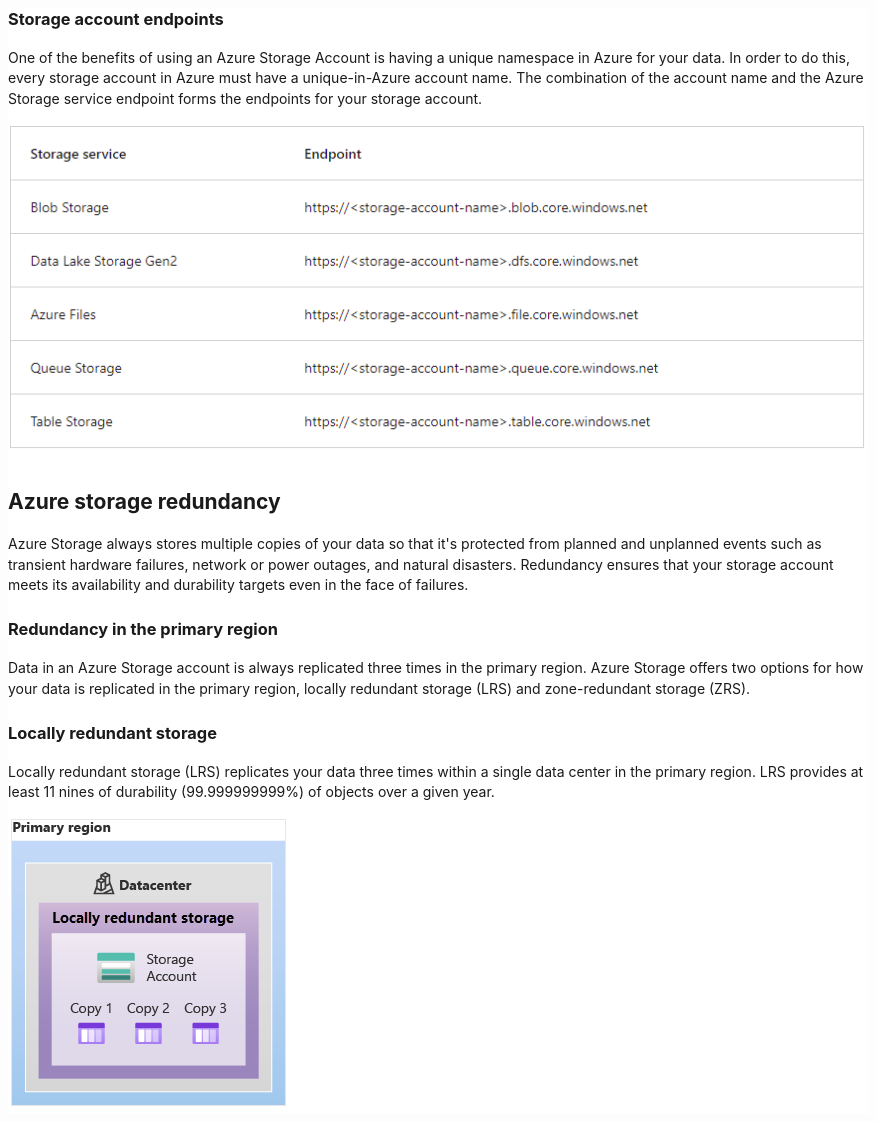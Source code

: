 ### Storage account endpoints

One of the benefits of using an Azure Storage Account is having a unique namespace in Azure for your data. In order to do this, every storage account in Azure must have a unique-in-Azure account name. The combination of the account name and the Azure Storage service endpoint forms the endpoints for your storage account.

![](storageaccountendpoints.png)

## Azure storage redundancy

Azure Storage always stores multiple copies of your data so that it's protected from planned and unplanned events such as transient hardware failures, network or power outages, and natural disasters. Redundancy ensures that your storage account meets its availability and durability targets even in the face of failures.

### Redundancy in the primary region
Data in an Azure Storage account is always replicated three times in the primary region. Azure Storage offers two options for how your data is replicated in the primary region, locally redundant storage (LRS) and zone-redundant storage (ZRS).

### Locally redundant storage

Locally redundant storage (LRS) replicates your data three times within a single data center in the primary region. LRS provides at least 11 nines of durability (99.999999999%) of objects over a given year.

![](locallyredundantstorage.png)

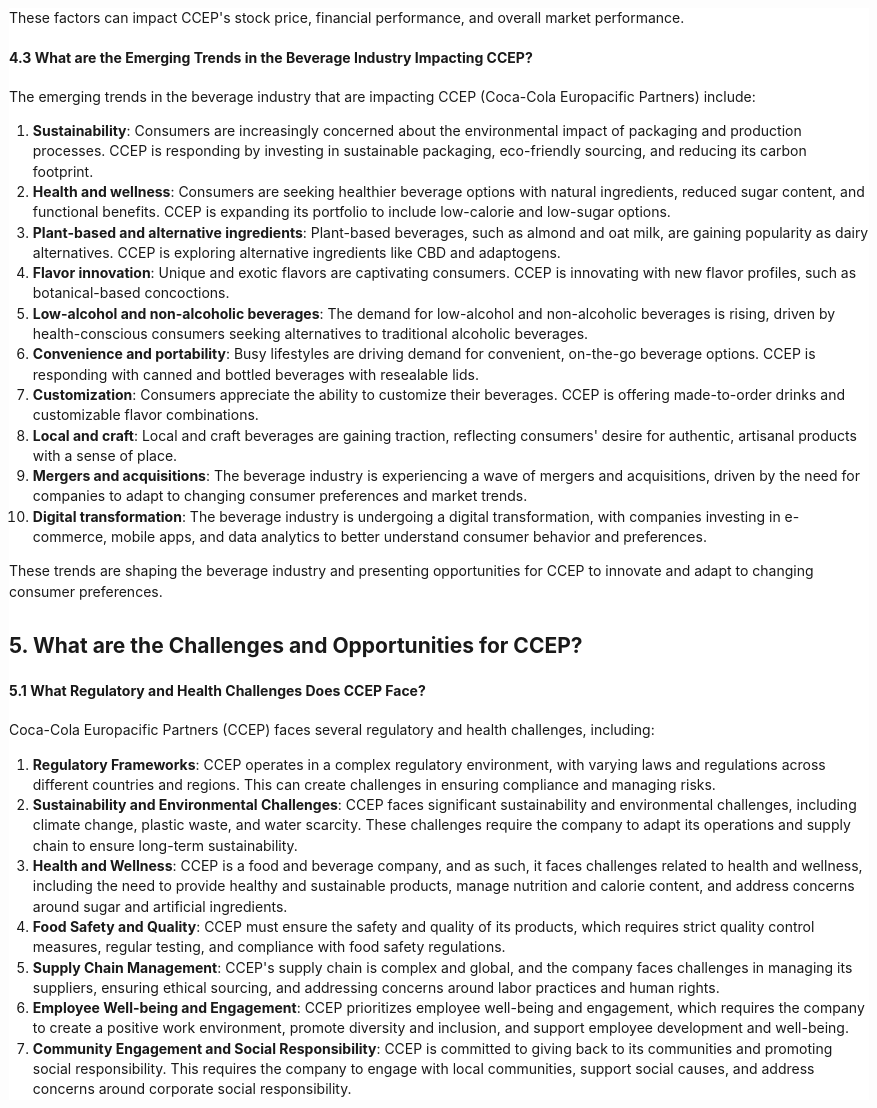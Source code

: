 These factors can impact CCEP's stock price, financial performance, and overall market performance.

#### 4.3 What are the Emerging Trends in the Beverage Industry Impacting CCEP? 

The emerging trends in the beverage industry that are impacting CCEP (Coca-Cola Europacific Partners) include:

1. **Sustainability**: Consumers are increasingly concerned about the environmental impact of packaging and production processes. CCEP is responding by investing in sustainable packaging, eco-friendly sourcing, and reducing its carbon footprint.
2. **Health and wellness**: Consumers are seeking healthier beverage options with natural ingredients, reduced sugar content, and functional benefits. CCEP is expanding its portfolio to include low-calorie and low-sugar options.
3. **Plant-based and alternative ingredients**: Plant-based beverages, such as almond and oat milk, are gaining popularity as dairy alternatives. CCEP is exploring alternative ingredients like CBD and adaptogens.
4. **Flavor innovation**: Unique and exotic flavors are captivating consumers. CCEP is innovating with new flavor profiles, such as botanical-based concoctions.
5. **Low-alcohol and non-alcoholic beverages**: The demand for low-alcohol and non-alcoholic beverages is rising, driven by health-conscious consumers seeking alternatives to traditional alcoholic beverages.
6. **Convenience and portability**: Busy lifestyles are driving demand for convenient, on-the-go beverage options. CCEP is responding with canned and bottled beverages with resealable lids.
7. **Customization**: Consumers appreciate the ability to customize their beverages. CCEP is offering made-to-order drinks and customizable flavor combinations.
8. **Local and craft**: Local and craft beverages are gaining traction, reflecting consumers' desire for authentic, artisanal products with a sense of place.
9. **Mergers and acquisitions**: The beverage industry is experiencing a wave of mergers and acquisitions, driven by the need for companies to adapt to changing consumer preferences and market trends.
10. **Digital transformation**: The beverage industry is undergoing a digital transformation, with companies investing in e-commerce, mobile apps, and data analytics to better understand consumer behavior and preferences.

These trends are shaping the beverage industry and presenting opportunities for CCEP to innovate and adapt to changing consumer preferences.

## 5. What are the Challenges and Opportunities for CCEP?

#### 5.1 What Regulatory and Health Challenges Does CCEP Face?

Coca-Cola Europacific Partners (CCEP) faces several regulatory and health challenges, including:

1. **Regulatory Frameworks**: CCEP operates in a complex regulatory environment, with varying laws and regulations across different countries and regions. This can create challenges in ensuring compliance and managing risks.
2. **Sustainability and Environmental Challenges**: CCEP faces significant sustainability and environmental challenges, including climate change, plastic waste, and water scarcity. These challenges require the company to adapt its operations and supply chain to ensure long-term sustainability.
3. **Health and Wellness**: CCEP is a food and beverage company, and as such, it faces challenges related to health and wellness, including the need to provide healthy and sustainable products, manage nutrition and calorie content, and address concerns around sugar and artificial ingredients.
4. **Food Safety and Quality**: CCEP must ensure the safety and quality of its products, which requires strict quality control measures, regular testing, and compliance with food safety regulations.
5. **Supply Chain Management**: CCEP's supply chain is complex and global, and the company faces challenges in managing its suppliers, ensuring ethical sourcing, and addressing concerns around labor practices and human rights.
6. **Employee Well-being and Engagement**: CCEP prioritizes employee well-being and engagement, which requires the company to create a positive work environment, promote diversity and inclusion, and support employee development and well-being.
7. **Community Engagement and Social Responsibility**: CCEP is committed to giving back to its communities and promoting social responsibility. This requires the company to engage with local communities, support social causes, and address concerns around corporate social responsibility.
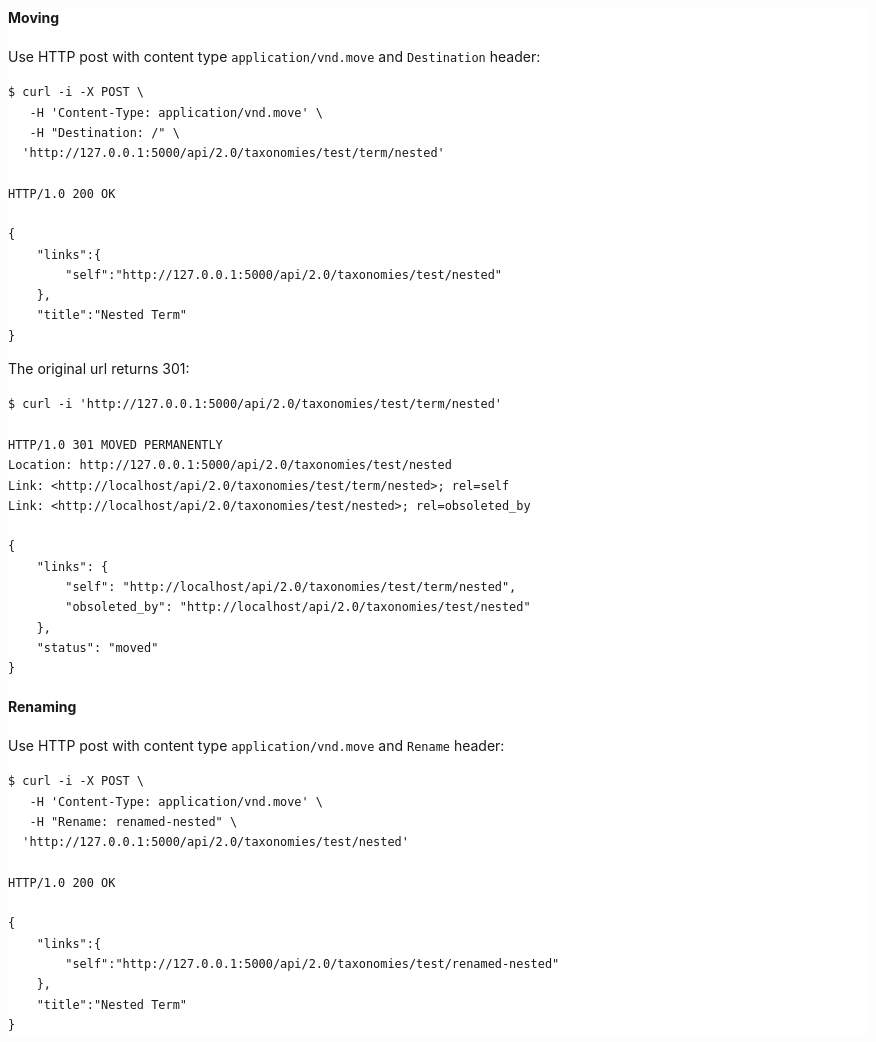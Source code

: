 #### Moving

Use HTTP post with content type ``application/vnd.move`` and ``Destination`` header:

```console
$ curl -i -X POST \
   -H 'Content-Type: application/vnd.move' \
   -H "Destination: /" \
  'http://127.0.0.1:5000/api/2.0/taxonomies/test/term/nested'

HTTP/1.0 200 OK

{
    "links":{
        "self":"http://127.0.0.1:5000/api/2.0/taxonomies/test/nested"
    },
    "title":"Nested Term"
}
```

The original url returns 301:

```console
$ curl -i 'http://127.0.0.1:5000/api/2.0/taxonomies/test/term/nested'

HTTP/1.0 301 MOVED PERMANENTLY
Location: http://127.0.0.1:5000/api/2.0/taxonomies/test/nested
Link: <http://localhost/api/2.0/taxonomies/test/term/nested>; rel=self
Link: <http://localhost/api/2.0/taxonomies/test/nested>; rel=obsoleted_by

{
    "links": {
        "self": "http://localhost/api/2.0/taxonomies/test/term/nested", 
        "obsoleted_by": "http://localhost/api/2.0/taxonomies/test/nested"
    }, 
    "status": "moved"
}
```

#### Renaming

Use HTTP post with content type ``application/vnd.move`` and ``Rename`` header:

```console
$ curl -i -X POST \
   -H 'Content-Type: application/vnd.move' \
   -H "Rename: renamed-nested" \
  'http://127.0.0.1:5000/api/2.0/taxonomies/test/nested'

HTTP/1.0 200 OK

{
    "links":{
        "self":"http://127.0.0.1:5000/api/2.0/taxonomies/test/renamed-nested"
    },
    "title":"Nested Term"
}
```
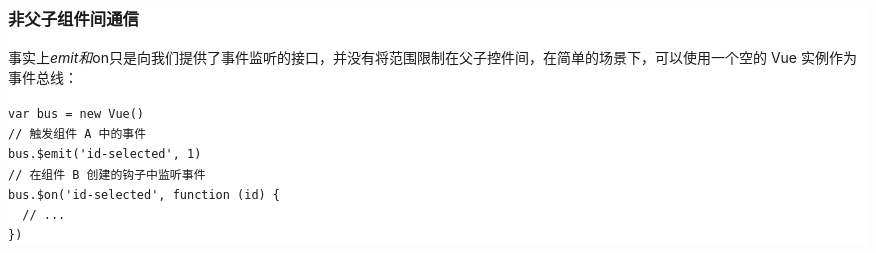 ### 非父子组件间通信

事实上$emit和$on只是向我们提供了事件监听的接口，并没有将范围限制在父子控件间，在简单的场景下，可以使用一个空的 Vue 实例作为事件总线：

```
var bus = new Vue()
// 触发组件 A 中的事件
bus.$emit('id-selected', 1)
// 在组件 B 创建的钩子中监听事件
bus.$on('id-selected', function (id) {
  // ...
})
```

EXERCISE OBJECTIVE | Leave out the images and copy all remaining data word for word.

RESULT OF THIS EXERCISE |
Source code

: ### Storage account endpoints

One of the benefits of using an Azure Storage Account is having a unique namespace in Azure for your data. In order to do this, every storage account in Azure must have a unique-in-Azure account name. The combination of the account name and the Azure Storage service endpoint forms the endpoints for your storage account.

![](storageaccountendpoints.png)

## Azure storage redundancy

Azure Storage always stores multiple copies of your data so that it's protected from planned and unplanned events such as transient hardware failures, network or power outages, and natural disasters. Redundancy ensures that your storage account meets its availability and durability targets even in the face of failures.

### Redundancy in the primary region
Data in an Azure Storage account is always replicated three times in the primary region. Azure Storage offers two options for how your data is replicated in the primary region, locally redundant storage (LRS) and zone-redundant storage (ZRS).

### Locally redundant storage

Locally redundant storage (LRS) replicates your data three times within a single data center in the primary region. LRS provides at least 11 nines of durability (99.999999999%) of objects over a given year.

![](locallyredundantstorage.png)

Source code

: These factors can impact CCEP's stock price, financial performance, and overall market performance.

#### 4.3 What are the Emerging Trends in the Beverage Industry Impacting CCEP? 

The emerging trends in the beverage industry that are impacting CCEP (Coca-Cola Europacific Partners) include:

1. **Sustainability**: Consumers are increasingly concerned about the environmental impact of packaging and production processes. CCEP is responding by investing in sustainable packaging, eco-friendly sourcing, and reducing its carbon footprint.
2. **Health and wellness**: Consumers are seeking healthier beverage options with natural ingredients, reduced sugar content, and functional benefits. CCEP is expanding its portfolio to include low-calorie and low-sugar options.
3. **Plant-based and alternative ingredients**: Plant-based beverages, such as almond and oat milk, are gaining popularity as dairy alternatives. CCEP is exploring alternative ingredients like CBD and adaptogens.
4. **Flavor innovation**: Unique and exotic flavors are captivating consumers. CCEP is innovating with new flavor profiles, such as botanical-based concoctions.
5. **Low-alcohol and non-alcoholic beverages**: The demand for low-alcohol and non-alcoholic beverages is rising, driven by health-conscious consumers seeking alternatives to traditional alcoholic beverages.
6. **Convenience and portability**: Busy lifestyles are driving demand for convenient, on-the-go beverage options. CCEP is responding with canned and bottled beverages with resealable lids.
7. **Customization**: Consumers appreciate the ability to customize their beverages. CCEP is offering made-to-order drinks and customizable flavor combinations.
8. **Local and craft**: Local and craft beverages are gaining traction, reflecting consumers' desire for authentic, artisanal products with a sense of place.
9. **Mergers and acquisitions**: The beverage industry is experiencing a wave of mergers and acquisitions, driven by the need for companies to adapt to changing consumer preferences and market trends.
10. **Digital transformation**: The beverage industry is undergoing a digital transformation, with companies investing in e-commerce, mobile apps, and data analytics to better understand consumer behavior and preferences.

These trends are shaping the beverage industry and presenting opportunities for CCEP to innovate and adapt to changing consumer preferences.

## 5. What are the Challenges and Opportunities for CCEP?

#### 5.1 What Regulatory and Health Challenges Does CCEP Face?

Coca-Cola Europacific Partners (CCEP) faces several regulatory and health challenges, including:

1. **Regulatory Frameworks**: CCEP operates in a complex regulatory environment, with varying laws and regulations across different countries and regions. This can create challenges in ensuring compliance and managing risks.
2. **Sustainability and Environmental Challenges**: CCEP faces significant sustainability and environmental challenges, including climate change, plastic waste, and water scarcity. These challenges require the company to adapt its operations and supply chain to ensure long-term sustainability.
3. **Health and Wellness**: CCEP is a food and beverage company, and as such, it faces challenges related to health and wellness, including the need to provide healthy and sustainable products, manage nutrition and calorie content, and address concerns around sugar and artificial ingredients.
4. **Food Safety and Quality**: CCEP must ensure the safety and quality of its products, which requires strict quality control measures, regular testing, and compliance with food safety regulations.
5. **Supply Chain Management**: CCEP's supply chain is complex and global, and the company faces challenges in managing its suppliers, ensuring ethical sourcing, and addressing concerns around labor practices and human rights.
6. **Employee Well-being and Engagement**: CCEP prioritizes employee well-being and engagement, which requires the company to create a positive work environment, promote diversity and inclusion, and support employee development and well-being.
7. **Community Engagement and Social Responsibility**: CCEP is committed to giving back to its communities and promoting social responsibility. This requires the company to engage with local communities, support social causes, and address concerns around corporate social responsibility.
Source code

: #### Moving

Use HTTP post with content type ``application/vnd.move`` and ``Destination`` header:

```console
$ curl -i -X POST \
   -H 'Content-Type: application/vnd.move' \
   -H "Destination: /" \
  'http://127.0.0.1:5000/api/2.0/taxonomies/test/term/nested'

HTTP/1.0 200 OK

{
    "links":{
        "self":"http://127.0.0.1:5000/api/2.0/taxonomies/test/nested"
    },
    "title":"Nested Term"
}
```

The original url returns 301:

```console
$ curl -i 'http://127.0.0.1:5000/api/2.0/taxonomies/test/term/nested'

HTTP/1.0 301 MOVED PERMANENTLY
Location: http://127.0.0.1:5000/api/2.0/taxonomies/test/nested
Link: <http://localhost/api/2.0/taxonomies/test/term/nested>; rel=self
Link: <http://localhost/api/2.0/taxonomies/test/nested>; rel=obsoleted_by

{
    "links": {
        "self": "http://localhost/api/2.0/taxonomies/test/term/nested", 
        "obsoleted_by": "http://localhost/api/2.0/taxonomies/test/nested"
    }, 
    "status": "moved"
}
```

#### Renaming

Use HTTP post with content type ``application/vnd.move`` and ``Rename`` header:

```console
$ curl -i -X POST \
   -H 'Content-Type: application/vnd.move' \
   -H "Rename: renamed-nested" \
  'http://127.0.0.1:5000/api/2.0/taxonomies/test/nested'

HTTP/1.0 200 OK

{
    "links":{
        "self":"http://127.0.0.1:5000/api/2.0/taxonomies/test/renamed-nested"
    },
    "title":"Nested Term"
}
```
 ### 非父子组件间通信

事实上$emit和$on只是向我们提供了事件监听的接口，并没有将范围限制在父子控件间，在简单的场景下，可以使用一个空的 Vue 实例作为事件总线：

```
var bus = new Vue()
// 触发组件 A 中的事件
bus.$emit('id-selected', 1)
// 在组件 B 创建的钩子中监听事件
bus.$on('id-selected', function (id) {
  // ...
})
```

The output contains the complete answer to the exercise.